• **EXERCISE DIRECTIONS**
From the data that follows, set down exactly the lines from the one with "- **Authentication**: Implement" through the one with "### WandB set up", counting both. Pictures stay out.

• **PROVIDED RECORDS**
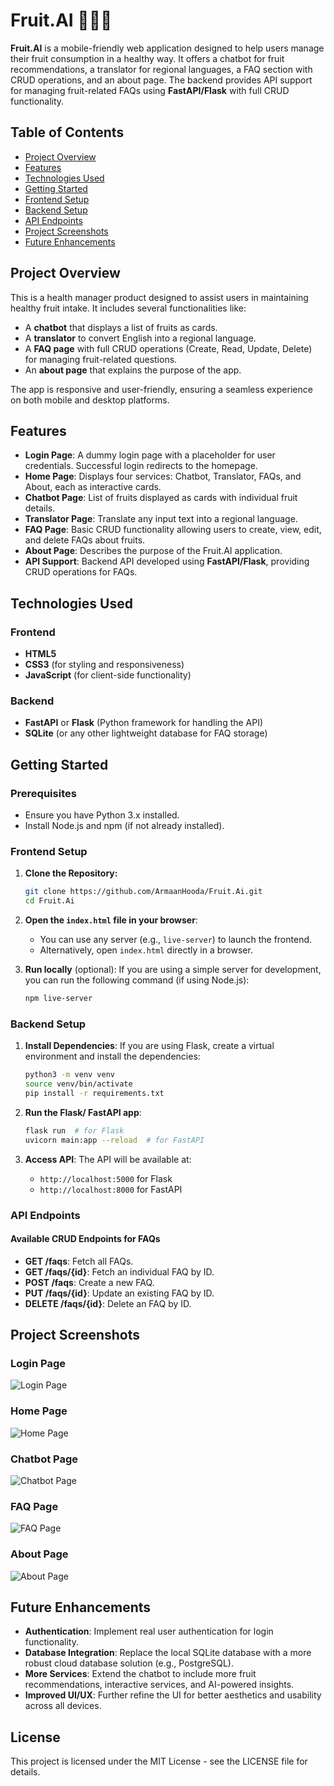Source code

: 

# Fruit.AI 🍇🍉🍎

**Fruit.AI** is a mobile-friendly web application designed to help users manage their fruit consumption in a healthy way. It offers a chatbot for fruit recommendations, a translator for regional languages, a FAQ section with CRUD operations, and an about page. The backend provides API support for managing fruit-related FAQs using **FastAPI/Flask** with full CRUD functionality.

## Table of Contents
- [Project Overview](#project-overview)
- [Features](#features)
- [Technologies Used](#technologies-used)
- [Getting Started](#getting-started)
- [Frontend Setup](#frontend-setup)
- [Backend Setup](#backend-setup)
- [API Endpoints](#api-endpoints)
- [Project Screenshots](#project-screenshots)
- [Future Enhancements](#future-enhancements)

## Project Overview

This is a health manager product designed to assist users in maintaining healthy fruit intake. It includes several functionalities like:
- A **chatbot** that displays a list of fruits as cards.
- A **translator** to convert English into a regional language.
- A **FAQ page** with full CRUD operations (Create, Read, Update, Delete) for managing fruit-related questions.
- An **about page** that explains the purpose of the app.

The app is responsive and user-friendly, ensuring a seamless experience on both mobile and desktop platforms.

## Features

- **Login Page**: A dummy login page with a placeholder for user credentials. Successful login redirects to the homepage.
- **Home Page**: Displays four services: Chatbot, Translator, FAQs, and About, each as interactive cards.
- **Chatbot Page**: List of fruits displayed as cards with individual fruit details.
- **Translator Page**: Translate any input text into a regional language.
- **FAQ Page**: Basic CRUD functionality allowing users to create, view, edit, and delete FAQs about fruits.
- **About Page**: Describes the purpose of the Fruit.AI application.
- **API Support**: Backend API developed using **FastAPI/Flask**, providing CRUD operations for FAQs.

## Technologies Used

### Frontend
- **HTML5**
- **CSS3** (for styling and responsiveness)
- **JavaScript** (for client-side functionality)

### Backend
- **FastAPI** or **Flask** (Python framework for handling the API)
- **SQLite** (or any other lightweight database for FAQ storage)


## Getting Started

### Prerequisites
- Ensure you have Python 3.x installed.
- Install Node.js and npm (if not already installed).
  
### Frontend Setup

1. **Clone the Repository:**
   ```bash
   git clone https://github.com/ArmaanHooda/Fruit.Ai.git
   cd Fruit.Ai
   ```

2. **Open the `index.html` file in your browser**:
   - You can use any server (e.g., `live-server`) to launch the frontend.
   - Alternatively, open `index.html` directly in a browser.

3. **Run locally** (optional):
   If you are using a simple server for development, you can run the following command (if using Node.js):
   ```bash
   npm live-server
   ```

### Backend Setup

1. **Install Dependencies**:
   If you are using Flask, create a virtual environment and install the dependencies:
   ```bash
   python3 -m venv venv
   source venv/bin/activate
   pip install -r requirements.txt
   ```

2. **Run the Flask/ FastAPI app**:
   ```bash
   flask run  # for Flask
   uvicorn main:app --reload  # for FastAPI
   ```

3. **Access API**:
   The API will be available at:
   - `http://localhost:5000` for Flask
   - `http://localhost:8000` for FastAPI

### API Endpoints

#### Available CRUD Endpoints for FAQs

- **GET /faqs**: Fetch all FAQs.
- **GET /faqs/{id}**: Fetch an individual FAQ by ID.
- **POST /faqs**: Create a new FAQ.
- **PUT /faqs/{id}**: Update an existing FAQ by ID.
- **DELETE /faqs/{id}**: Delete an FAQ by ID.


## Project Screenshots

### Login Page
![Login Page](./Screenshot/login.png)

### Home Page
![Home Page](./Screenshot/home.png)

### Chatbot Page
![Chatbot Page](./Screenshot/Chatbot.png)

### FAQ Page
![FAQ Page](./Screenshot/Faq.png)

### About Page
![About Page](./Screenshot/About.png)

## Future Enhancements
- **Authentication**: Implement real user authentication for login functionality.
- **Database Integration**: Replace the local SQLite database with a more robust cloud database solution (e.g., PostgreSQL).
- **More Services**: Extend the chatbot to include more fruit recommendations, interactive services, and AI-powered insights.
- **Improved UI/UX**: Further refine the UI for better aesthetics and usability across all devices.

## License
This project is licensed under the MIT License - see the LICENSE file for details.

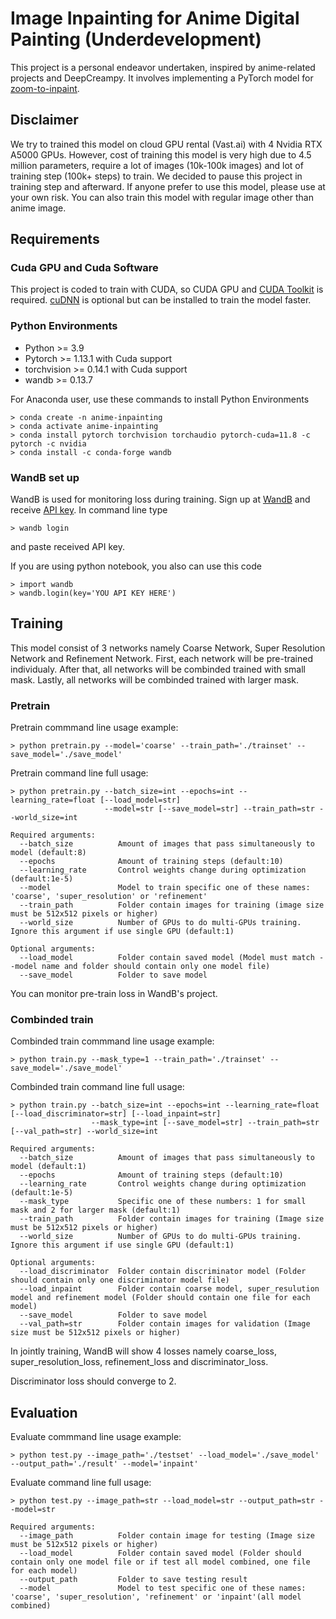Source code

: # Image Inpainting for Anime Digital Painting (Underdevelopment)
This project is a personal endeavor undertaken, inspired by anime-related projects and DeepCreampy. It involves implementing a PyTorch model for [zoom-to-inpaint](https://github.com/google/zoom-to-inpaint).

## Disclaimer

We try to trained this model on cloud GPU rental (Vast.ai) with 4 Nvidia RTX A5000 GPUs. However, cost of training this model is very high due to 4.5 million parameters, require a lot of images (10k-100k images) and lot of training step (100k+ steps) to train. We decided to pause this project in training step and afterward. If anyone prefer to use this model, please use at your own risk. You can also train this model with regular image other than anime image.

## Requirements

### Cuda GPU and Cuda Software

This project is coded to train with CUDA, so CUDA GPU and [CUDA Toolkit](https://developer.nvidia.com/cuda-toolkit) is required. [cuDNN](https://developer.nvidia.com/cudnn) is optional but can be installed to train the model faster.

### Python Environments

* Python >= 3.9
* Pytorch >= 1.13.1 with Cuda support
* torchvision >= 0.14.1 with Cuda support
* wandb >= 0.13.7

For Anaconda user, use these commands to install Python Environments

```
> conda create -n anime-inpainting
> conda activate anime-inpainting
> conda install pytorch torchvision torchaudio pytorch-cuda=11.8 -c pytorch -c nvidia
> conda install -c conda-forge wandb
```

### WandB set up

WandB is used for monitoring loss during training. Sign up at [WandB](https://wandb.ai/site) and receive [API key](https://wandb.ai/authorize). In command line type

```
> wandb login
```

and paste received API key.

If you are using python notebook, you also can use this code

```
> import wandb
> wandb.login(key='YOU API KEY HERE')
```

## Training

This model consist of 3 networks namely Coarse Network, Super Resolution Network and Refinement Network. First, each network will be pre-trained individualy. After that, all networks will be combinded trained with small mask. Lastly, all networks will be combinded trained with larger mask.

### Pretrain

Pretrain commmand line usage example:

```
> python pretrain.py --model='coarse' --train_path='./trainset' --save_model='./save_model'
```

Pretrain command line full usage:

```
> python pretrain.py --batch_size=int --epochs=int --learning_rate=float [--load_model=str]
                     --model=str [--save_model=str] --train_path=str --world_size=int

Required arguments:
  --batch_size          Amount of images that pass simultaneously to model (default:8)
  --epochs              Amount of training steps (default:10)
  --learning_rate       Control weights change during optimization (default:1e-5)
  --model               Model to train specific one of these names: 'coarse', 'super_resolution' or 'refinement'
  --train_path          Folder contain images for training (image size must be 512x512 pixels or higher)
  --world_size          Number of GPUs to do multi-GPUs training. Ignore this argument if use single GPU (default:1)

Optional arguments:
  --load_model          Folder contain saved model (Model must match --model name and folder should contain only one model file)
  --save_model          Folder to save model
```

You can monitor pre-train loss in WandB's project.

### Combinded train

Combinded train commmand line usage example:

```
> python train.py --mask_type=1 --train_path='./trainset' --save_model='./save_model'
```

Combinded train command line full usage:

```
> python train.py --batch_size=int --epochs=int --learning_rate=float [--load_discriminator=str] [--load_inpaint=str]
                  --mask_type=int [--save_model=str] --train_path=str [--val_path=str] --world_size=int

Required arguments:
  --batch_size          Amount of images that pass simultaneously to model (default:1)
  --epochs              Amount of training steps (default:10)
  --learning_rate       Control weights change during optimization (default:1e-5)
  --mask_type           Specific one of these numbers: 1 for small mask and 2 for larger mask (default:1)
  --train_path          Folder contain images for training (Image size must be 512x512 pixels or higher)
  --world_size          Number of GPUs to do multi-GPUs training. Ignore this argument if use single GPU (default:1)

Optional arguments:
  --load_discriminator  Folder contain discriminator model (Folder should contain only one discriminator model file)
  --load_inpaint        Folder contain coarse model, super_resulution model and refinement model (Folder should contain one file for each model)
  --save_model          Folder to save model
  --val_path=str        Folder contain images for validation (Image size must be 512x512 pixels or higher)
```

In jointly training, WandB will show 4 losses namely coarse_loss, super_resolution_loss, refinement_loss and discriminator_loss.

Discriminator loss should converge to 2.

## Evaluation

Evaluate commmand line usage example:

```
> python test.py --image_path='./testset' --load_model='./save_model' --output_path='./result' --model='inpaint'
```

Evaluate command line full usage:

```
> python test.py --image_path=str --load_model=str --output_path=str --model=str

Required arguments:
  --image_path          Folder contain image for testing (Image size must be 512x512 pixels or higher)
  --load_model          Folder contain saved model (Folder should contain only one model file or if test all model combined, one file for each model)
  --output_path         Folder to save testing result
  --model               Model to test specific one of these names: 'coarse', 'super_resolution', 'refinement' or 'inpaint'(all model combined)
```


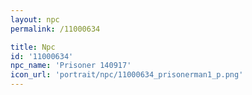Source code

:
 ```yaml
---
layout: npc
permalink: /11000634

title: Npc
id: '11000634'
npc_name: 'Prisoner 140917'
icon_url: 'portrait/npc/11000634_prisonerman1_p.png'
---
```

• **REPLY**
- **Authentication**: Implement real user authentication for login functionality.
- **Database Integration**: Replace the local SQLite database with a more robust cloud database solution (e.g., PostgreSQL).
- **More Services**: Extend the chatbot to include more fruit recommendations, interactive services, and AI-powered insights.
- **Improved UI/UX**: Further refine the UI for better aesthetics and usability across all devices.

## License
This project is licensed under the MIT License - see the LICENSE file for details.

Source code

: # Image Inpainting for Anime Digital Painting (Underdevelopment)
This project is a personal endeavor undertaken, inspired by anime-related projects and DeepCreampy. It involves implementing a PyTorch model for [zoom-to-inpaint](https://github.com/google/zoom-to-inpaint).

## Disclaimer

We try to trained this model on cloud GPU rental (Vast.ai) with 4 Nvidia RTX A5000 GPUs. However, cost of training this model is very high due to 4.5 million parameters, require a lot of images (10k-100k images) and lot of training step (100k+ steps) to train. We decided to pause this project in training step and afterward. If anyone prefer to use this model, please use at your own risk. You can also train this model with regular image other than anime image.

## Requirements

### Cuda GPU and Cuda Software

This project is coded to train with CUDA, so CUDA GPU and [CUDA Toolkit](https://developer.nvidia.com/cuda-toolkit) is required. [cuDNN](https://developer.nvidia.com/cudnn) is optional but can be installed to train the model faster.

### Python Environments

* Python >= 3.9
* Pytorch >= 1.13.1 with Cuda support
* torchvision >= 0.14.1 with Cuda support
* wandb >= 0.13.7

For Anaconda user, use these commands to install Python Environments

```
> conda create -n anime-inpainting
> conda activate anime-inpainting
> conda install pytorch torchvision torchaudio pytorch-cuda=11.8 -c pytorch -c nvidia
> conda install -c conda-forge wandb
```

### WandB set up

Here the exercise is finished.